### Task prompt
Nothing below is to be printed except the lines between the line holding "Итак, в качестве" and the line holding "Из минусов: нет", inclusive, each exactly as it appears.

[Stored data Boundary: Start]

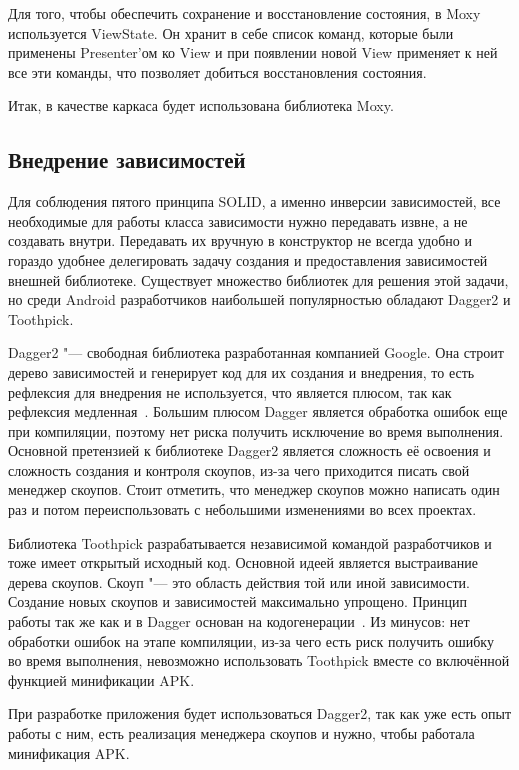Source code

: 
Для того, чтобы обеспечить сохранение и восстановление состояния, в Moxy используется ViewState.
Он хранит в себе список команд, которые были применены Presenter'ом ко View и при появлении новой View применяет к ней все эти команды, что позволяет добиться восстановления состояния.

Итак, в качестве каркаса будет использована библиотека Moxy.

\subsection{Внедрение зависимостей}
\label{subsec:di}
Для соблюдения пятого принципа SOLID, а именно инверсии зависимостей, все необходимые для работы класса зависимости нужно передавать извне, а не создавать внутри.
Передавать их вручную в конструктор не всегда удобно и гораздо удобнее делегировать задачу создания и предоставления зависимостей внешней библиотеке.
Существует множество библиотек для решения этой задачи, но среди Android разработчиков наибольшей популярностью обладают Dagger2 и Toothpick.

Dagger2 "--- свободная библиотека разработанная компанией Google.
Она строит дерево зависимостей и генерирует код для их создания и внедрения, то есть рефлексия для внедрения не используется, что является плюсом, так как рефлексия медленная~\cite{dagger}.
Большим плюсом Dagger является обработка ошибок еще при компиляции, поэтому нет риска получить исключение во время выполнения.
Основной претензией к библиотеке Dagger2 является сложность её освоения и сложность создания и контроля скоупов, из-за чего приходится писать свой менеджер скоупов.
Стоит отметить, что менеджер скоупов можно написать один раз и потом переиспользовать с небольшими изменениями во всех проектах.

Библиотека Toothpick разрабатывается независимой командой разработчиков и тоже имеет открытый исходный код.
Основной идеей является выстраивание дерева скоупов.
Скоуп "--- это область действия той или иной зависимости.
Создание новых скоупов и зависимостей максимально упрощено.
Принцип работы так же как и в Dagger основан на кодогенерации~\cite{github:tp}.
Из минусов: нет обработки ошибок на этапе компиляции, из-за чего есть риск получить ошибку во время выполнения, невозможно использовать Toothpick вместе со включённой функцией минификации APK\@.

При разработке приложения будет использоваться Dagger2, так как уже есть опыт работы с ним, есть реализация менеджера скоупов и нужно, чтобы работала минификация APK\@.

[Stored data Boundary: End]

### Task solution
Итак, в качестве каркаса будет использована библиотека Moxy.

\subsection{Внедрение зависимостей}
\label{subsec:di}
Для соблюдения пятого принципа SOLID, а именно инверсии зависимостей, все необходимые для работы класса зависимости нужно передавать извне, а не создавать внутри.
Передавать их вручную в конструктор не всегда удобно и гораздо удобнее делегировать задачу создания и предоставления зависимостей внешней библиотеке.
Существует множество библиотек для решения этой задачи, но среди Android разработчиков наибольшей популярностью обладают Dagger2 и Toothpick.

Dagger2 "--- свободная библиотека разработанная компанией Google.
Она строит дерево зависимостей и генерирует код для их создания и внедрения, то есть рефлексия для внедрения не используется, что является плюсом, так как рефлексия медленная~\cite{dagger}.
Большим плюсом Dagger является обработка ошибок еще при компиляции, поэтому нет риска получить исключение во время выполнения.
Основной претензией к библиотеке Dagger2 является сложность её освоения и сложность создания и контроля скоупов, из-за чего приходится писать свой менеджер скоупов.
Стоит отметить, что менеджер скоупов можно написать один раз и потом переиспользовать с небольшими изменениями во всех проектах.

Библиотека Toothpick разрабатывается независимой командой разработчиков и тоже имеет открытый исходный код.
Основной идеей является выстраивание дерева скоупов.
Скоуп "--- это область действия той или иной зависимости.
Создание новых скоупов и зависимостей максимально упрощено.
Принцип работы так же как и в Dagger основан на кодогенерации~\cite{github:tp}.
Из минусов: нет обработки ошибок на этапе компиляции, из-за чего есть риск получить ошибку во время выполнения, невозможно использовать Toothpick вместе со включённой функцией минификации APK\@.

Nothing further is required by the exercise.